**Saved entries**
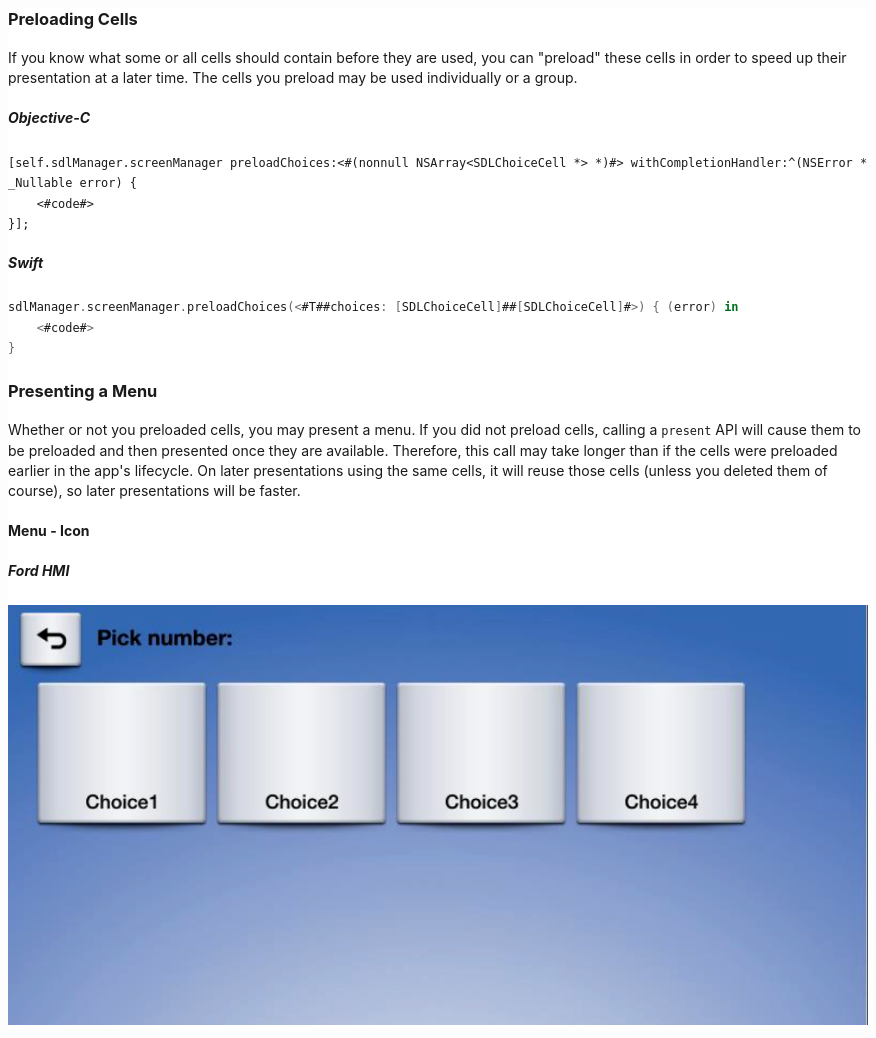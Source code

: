 ### Preloading Cells
If you know what some or all cells should contain before they are used, you can "preload" these cells in order to speed up their presentation at a later time. The cells you preload may be used individually or a group.

##### Objective-C
```objc
[self.sdlManager.screenManager preloadChoices:<#(nonnull NSArray<SDLChoiceCell *> *)#> withCompletionHandler:^(NSError * _Nullable error) {
    <#code#>
}];
```

##### Swift
```swift
sdlManager.screenManager.preloadChoices(<#T##choices: [SDLChoiceCell]##[SDLChoiceCell]#>) { (error) in
    <#code#>
}
```

### Presenting a Menu
Whether or not you preloaded cells, you may present a menu. If you did not preload cells, calling a `present` API will cause them to be preloaded and then presented once they are available. Therefore, this call may take longer than if the cells were preloaded earlier in the app's lifecycle. On later presentations using the same cells, it will reuse those cells (unless you deleted them of course), so later presentations will be faster.

#### Menu - Icon
##### Ford HMI
![Icon Only Interaction Layout](assets/PerformInteractionIconOnly.png)
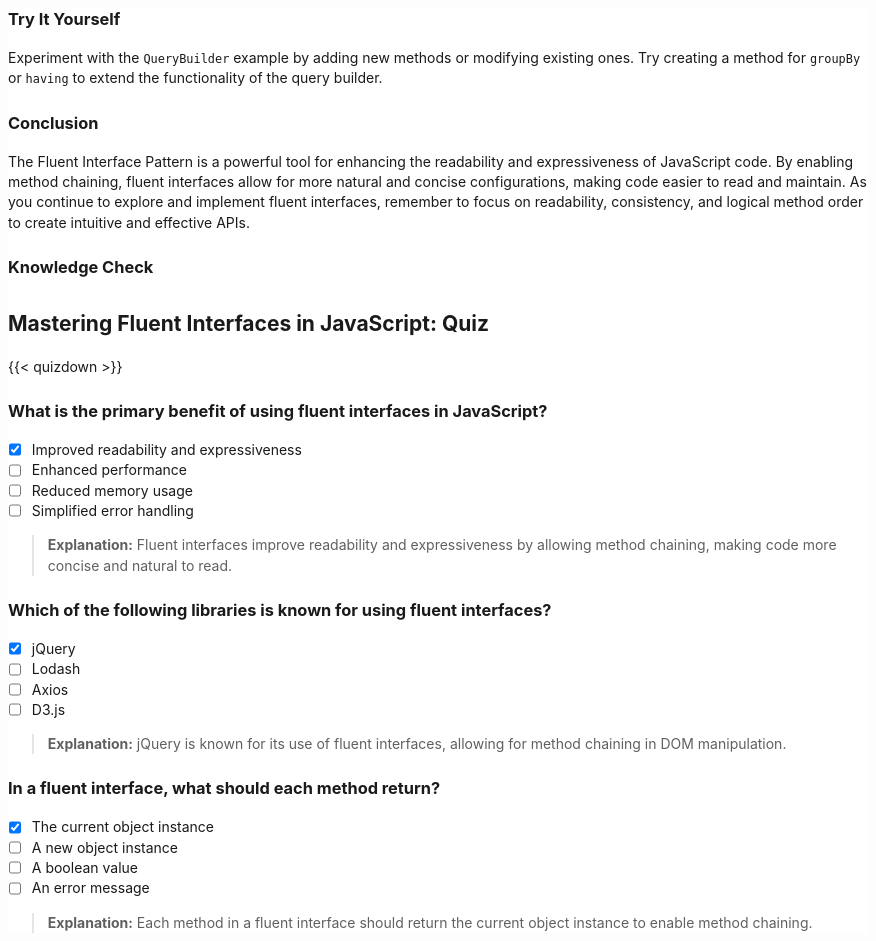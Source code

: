 ### Try It Yourself

Experiment with the `QueryBuilder` example by adding new methods or modifying existing ones. Try creating a method for `groupBy` or `having` to extend the functionality of the query builder.

### Conclusion

The Fluent Interface Pattern is a powerful tool for enhancing the readability and expressiveness of JavaScript code. By enabling method chaining, fluent interfaces allow for more natural and concise configurations, making code easier to read and maintain. As you continue to explore and implement fluent interfaces, remember to focus on readability, consistency, and logical method order to create intuitive and effective APIs.

### Knowledge Check

## Mastering Fluent Interfaces in JavaScript: Quiz

{{< quizdown >}}

### What is the primary benefit of using fluent interfaces in JavaScript?

- [x] Improved readability and expressiveness
- [ ] Enhanced performance
- [ ] Reduced memory usage
- [ ] Simplified error handling

> **Explanation:** Fluent interfaces improve readability and expressiveness by allowing method chaining, making code more concise and natural to read.


### Which of the following libraries is known for using fluent interfaces?

- [x] jQuery
- [ ] Lodash
- [ ] Axios
- [ ] D3.js

> **Explanation:** jQuery is known for its use of fluent interfaces, allowing for method chaining in DOM manipulation.


### In a fluent interface, what should each method return?

- [x] The current object instance
- [ ] A new object instance
- [ ] A boolean value
- [ ] An error message

> **Explanation:** Each method in a fluent interface should return the current object instance to enable method chaining.

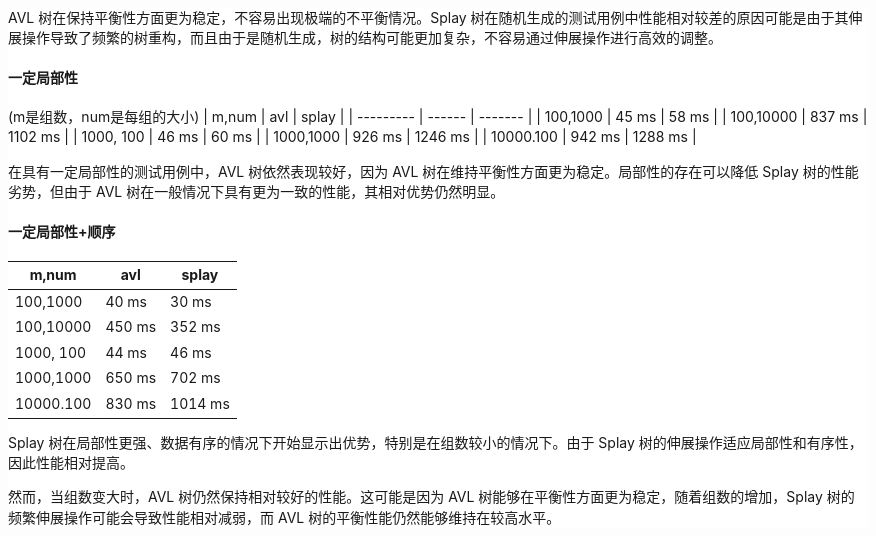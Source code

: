 AVL 树在保持平衡性方面更为稳定，不容易出现极端的不平衡情况。Splay 树在随机生成的测试用例中性能相对较差的原因可能是由于其伸展操作导致了频繁的树重构，而且由于是随机生成，树的结构可能更加复杂，不容易通过伸展操作进行高效的调整。
#### 一定局部性
(m是组数，num是每组的大小)
| m,num     | avl    | splay   |
| --------- | ------ | ------- |
| 100,1000  | 45 ms  | 58 ms   |
| 100,10000 | 837 ms | 1102 ms |
| 1000, 100 | 46 ms  | 60 ms   |
| 1000,1000 | 926 ms | 1246 ms |
| 10000.100 | 942 ms | 1288 ms |

在具有一定局部性的测试用例中，AVL 树依然表现较好，因为 AVL 树在维持平衡性方面更为稳定。局部性的存在可以降低 Splay 树的性能劣势，但由于 AVL 树在一般情况下具有更为一致的性能，其相对优势仍然明显。
#### 一定局部性+顺序
| m,num     | avl    | splay   |
| --------- | ------ | ------- |
| 100,1000  | 40 ms  | 30 ms   |
| 100,10000 | 450 ms | 352 ms  |
| 1000, 100 | 44 ms  | 46 ms   |
| 1000,1000 | 650 ms | 702 ms  |
| 10000.100 | 830 ms | 1014 ms |

Splay 树在局部性更强、数据有序的情况下开始显示出优势，特别是在组数较小的情况下。由于 Splay 树的伸展操作适应局部性和有序性，因此性能相对提高。

然而，当组数变大时，AVL 树仍然保持相对较好的性能。这可能是因为 AVL 树能够在平衡性方面更为稳定，随着组数的增加，Splay 树的频繁伸展操作可能会导致性能相对减弱，而 AVL 树的平衡性能仍然能够维持在较高水平。
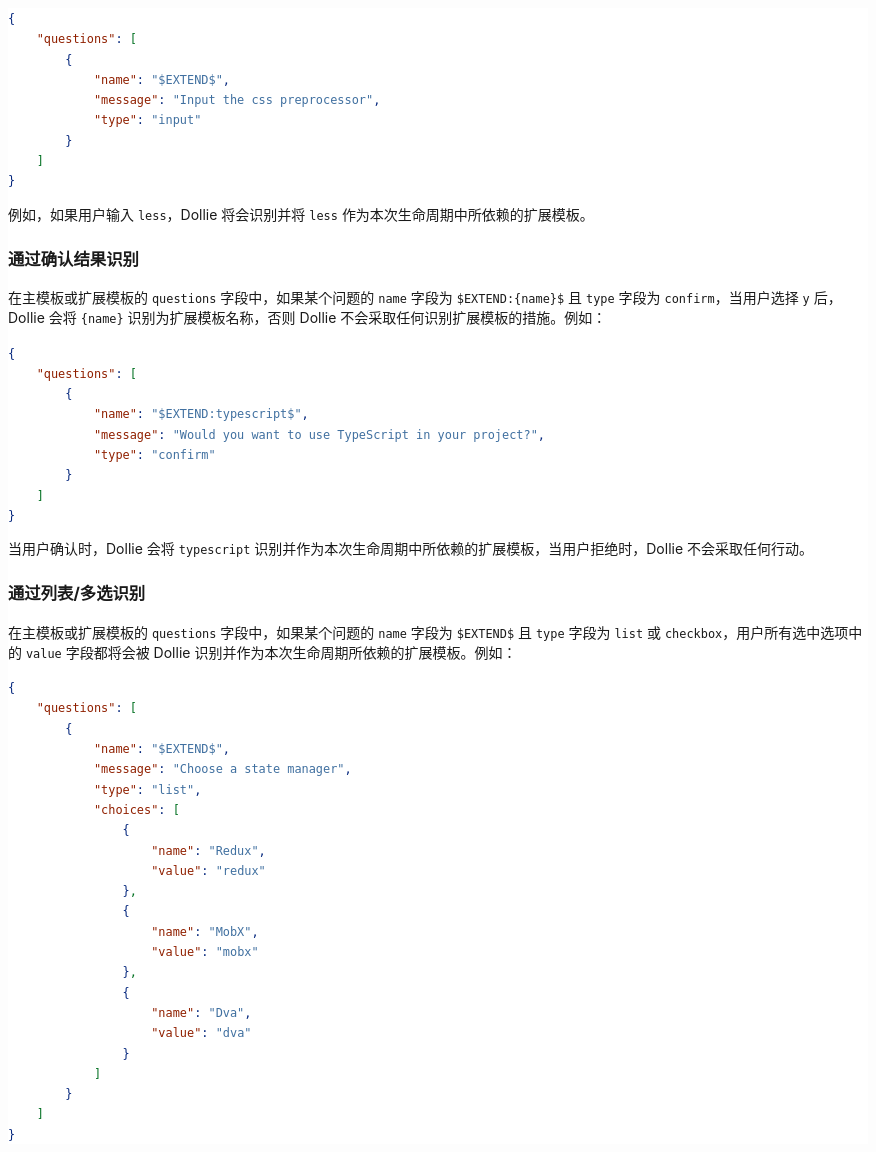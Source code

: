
 ```json
{
    "questions": [
        {
            "name": "$EXTEND$",
            "message": "Input the css preprocessor",
            "type": "input"
        }
    ]
}
```

例如，如果用户输入 `less`，Dollie 将会识别并将 `less` 作为本次生命周期中所依赖的扩展模板。

### 通过确认结果识别

在主模板或扩展模板的 `questions` 字段中，如果某个问题的 `name` 字段为 `$EXTEND:{name}$` 且 `type` 字段为 `confirm`，当用户选择 `y` 后，Dollie 会将 `{name}` 识别为扩展模板名称，否则 Dollie 不会采取任何识别扩展模板的措施。例如：

```json
{
    "questions": [
        {
            "name": "$EXTEND:typescript$",
            "message": "Would you want to use TypeScript in your project?",
            "type": "confirm"
        }
    ]
}
```

当用户确认时，Dollie 会将 `typescript` 识别并作为本次生命周期中所依赖的扩展模板，当用户拒绝时，Dollie 不会采取任何行动。

### 通过列表/多选识别

在主模板或扩展模板的 `questions` 字段中，如果某个问题的 `name` 字段为 `$EXTEND$` 且 `type` 字段为 `list` 或 `checkbox`，用户所有选中选项中的 `value` 字段都将会被 Dollie 识别并作为本次生命周期所依赖的扩展模板。例如：

```json
{
    "questions": [
        {
            "name": "$EXTEND$",
            "message": "Choose a state manager",
            "type": "list",
            "choices": [
                {
                    "name": "Redux",
                    "value": "redux"
                },
                {
                    "name": "MobX",
                    "value": "mobx"
                },
                {
                    "name": "Dva",
                    "value": "dva"
                }
            ]
        }
    ]
}
```
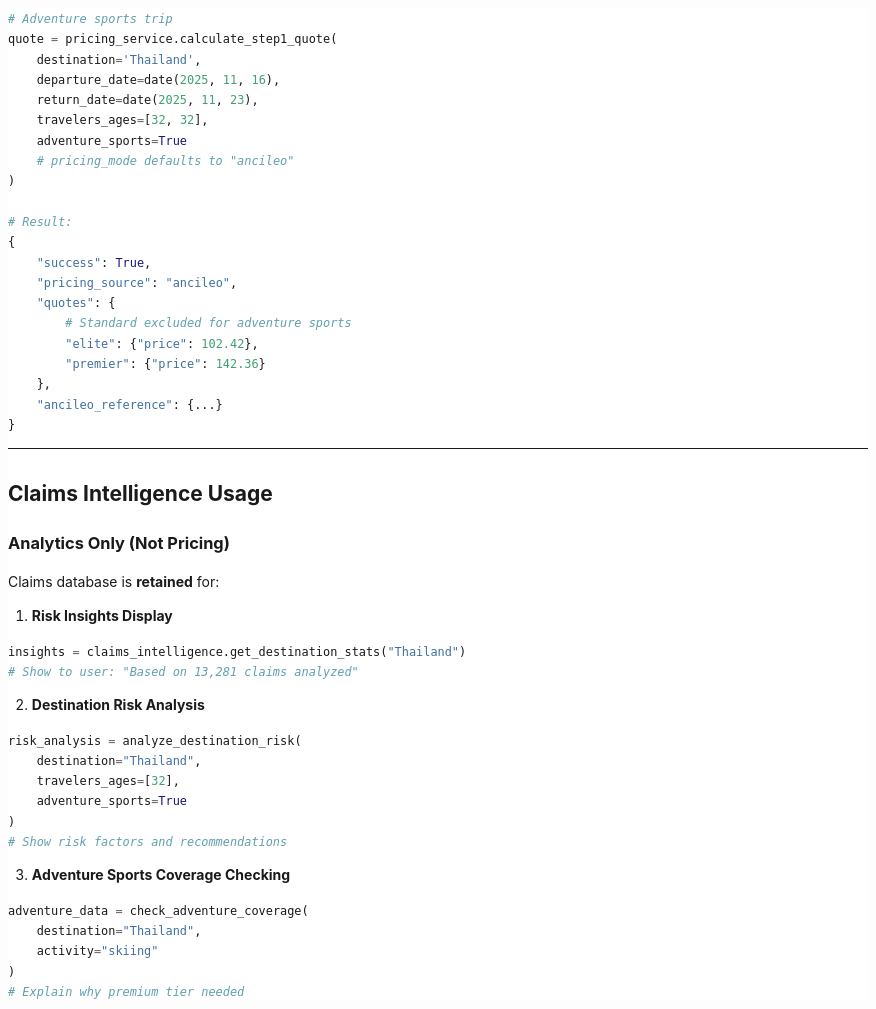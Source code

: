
 ```python
# Adventure sports trip
quote = pricing_service.calculate_step1_quote(
    destination='Thailand',
    departure_date=date(2025, 11, 16),
    return_date=date(2025, 11, 23),
    travelers_ages=[32, 32],
    adventure_sports=True
    # pricing_mode defaults to "ancileo"
)

# Result:
{
    "success": True,
    "pricing_source": "ancileo",
    "quotes": {
        # Standard excluded for adventure sports
        "elite": {"price": 102.42},
        "premier": {"price": 142.36}
    },
    "ancileo_reference": {...}
}
```

---

## Claims Intelligence Usage

### Analytics Only (Not Pricing)

Claims database is **retained** for:

1. **Risk Insights Display**
```python
insights = claims_intelligence.get_destination_stats("Thailand")
# Show to user: "Based on 13,281 claims analyzed"
```

2. **Destination Risk Analysis**
```python
risk_analysis = analyze_destination_risk(
    destination="Thailand",
    travelers_ages=[32],
    adventure_sports=True
)
# Show risk factors and recommendations
```

3. **Adventure Sports Coverage Checking**
```python
adventure_data = check_adventure_coverage(
    destination="Thailand",
    activity="skiing"
)
# Explain why premium tier needed
```
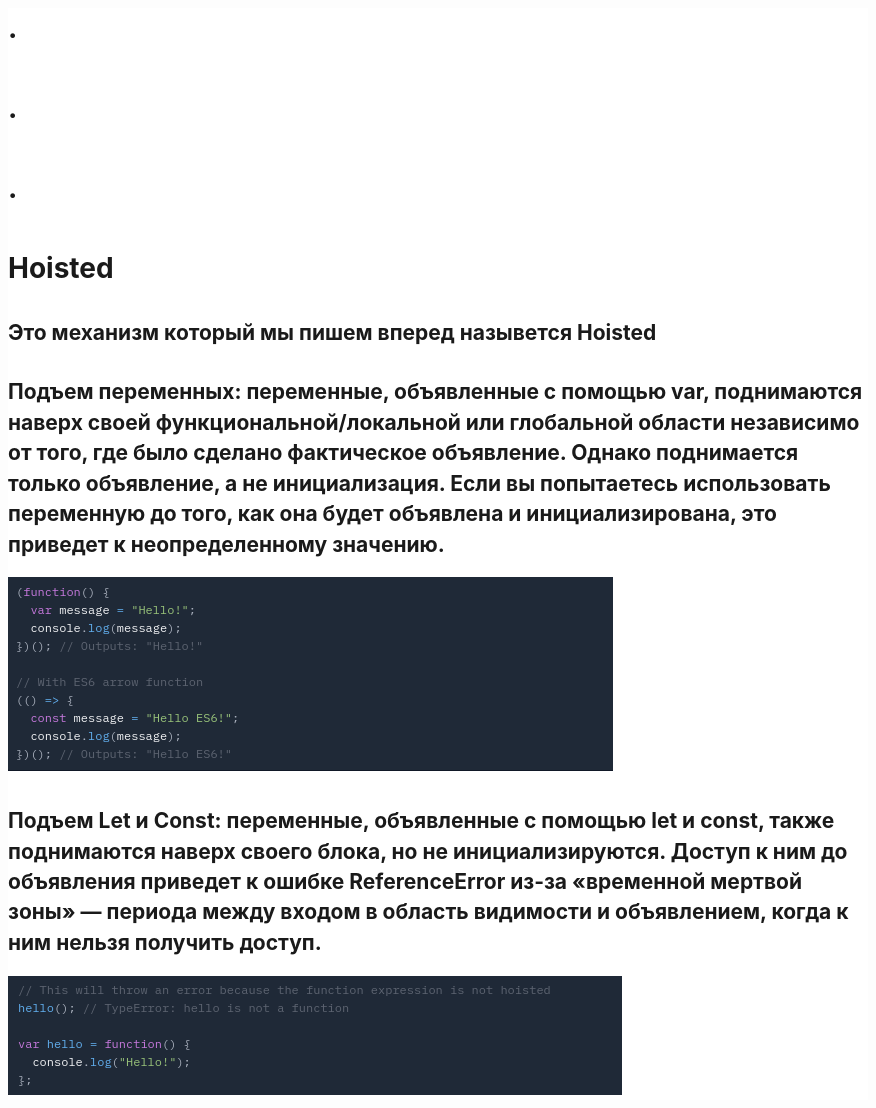 
# .
# .
# .


# Hoisted
## Это механизм который мы пишем вперед назывется Hoisted
## Подъем переменных: переменные, объявленные с помощью var, поднимаются наверх своей функциональной/локальной или глобальной области независимо от того, где было сделано фактическое объявление. Однако поднимается только объявление, а не инициализация. Если вы попытаетесь использовать переменную до того, как она будет объявлена ​​и инициализирована, это приведет к неопределенному значению.

![alt text](image_2024-04-19_15-33-29.png)

## Подъем Let и Const: переменные, объявленные с помощью let и const, также поднимаются наверх своего блока, но не инициализируются. Доступ к ним до объявления приведет к ошибке ReferenceError из-за «временной мертвой зоны» — периода между входом в область видимости и объявлением, когда к ним нельзя получить доступ.

![alt text](image_2024-04-19_15-34-06.png)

**Goal of the exercise**
The lines above starting at the one that holds "### Presenting a Menu" and ending at the one that holds "- [ ] An error message" are to be written out exactly, ends included, and no pictures are to be copied.

**Exercise output**
### Presenting a Menu
Whether or not you preloaded cells, you may present a menu. If you did not preload cells, calling a `present` API will cause them to be preloaded and then presented once they are available. Therefore, this call may take longer than if the cells were preloaded earlier in the app's lifecycle. On later presentations using the same cells, it will reuse those cells (unless you deleted them of course), so later presentations will be faster.

#### Menu - Icon
##### Ford HMI
![Icon Only Interaction Layout](assets/PerformInteractionIconOnly.png)
Source code

: ### Try It Yourself

Experiment with the `QueryBuilder` example by adding new methods or modifying existing ones. Try creating a method for `groupBy` or `having` to extend the functionality of the query builder.

### Conclusion

The Fluent Interface Pattern is a powerful tool for enhancing the readability and expressiveness of JavaScript code. By enabling method chaining, fluent interfaces allow for more natural and concise configurations, making code easier to read and maintain. As you continue to explore and implement fluent interfaces, remember to focus on readability, consistency, and logical method order to create intuitive and effective APIs.

### Knowledge Check

## Mastering Fluent Interfaces in JavaScript: Quiz

{{< quizdown >}}

### What is the primary benefit of using fluent interfaces in JavaScript?

- [x] Improved readability and expressiveness
- [ ] Enhanced performance
- [ ] Reduced memory usage
- [ ] Simplified error handling

> **Explanation:** Fluent interfaces improve readability and expressiveness by allowing method chaining, making code more concise and natural to read.


### Which of the following libraries is known for using fluent interfaces?

- [x] jQuery
- [ ] Lodash
- [ ] Axios
- [ ] D3.js

> **Explanation:** jQuery is known for its use of fluent interfaces, allowing for method chaining in DOM manipulation.


### In a fluent interface, what should each method return?

- [x] The current object instance
- [ ] A new object instance
- [ ] A boolean value
- [ ] An error message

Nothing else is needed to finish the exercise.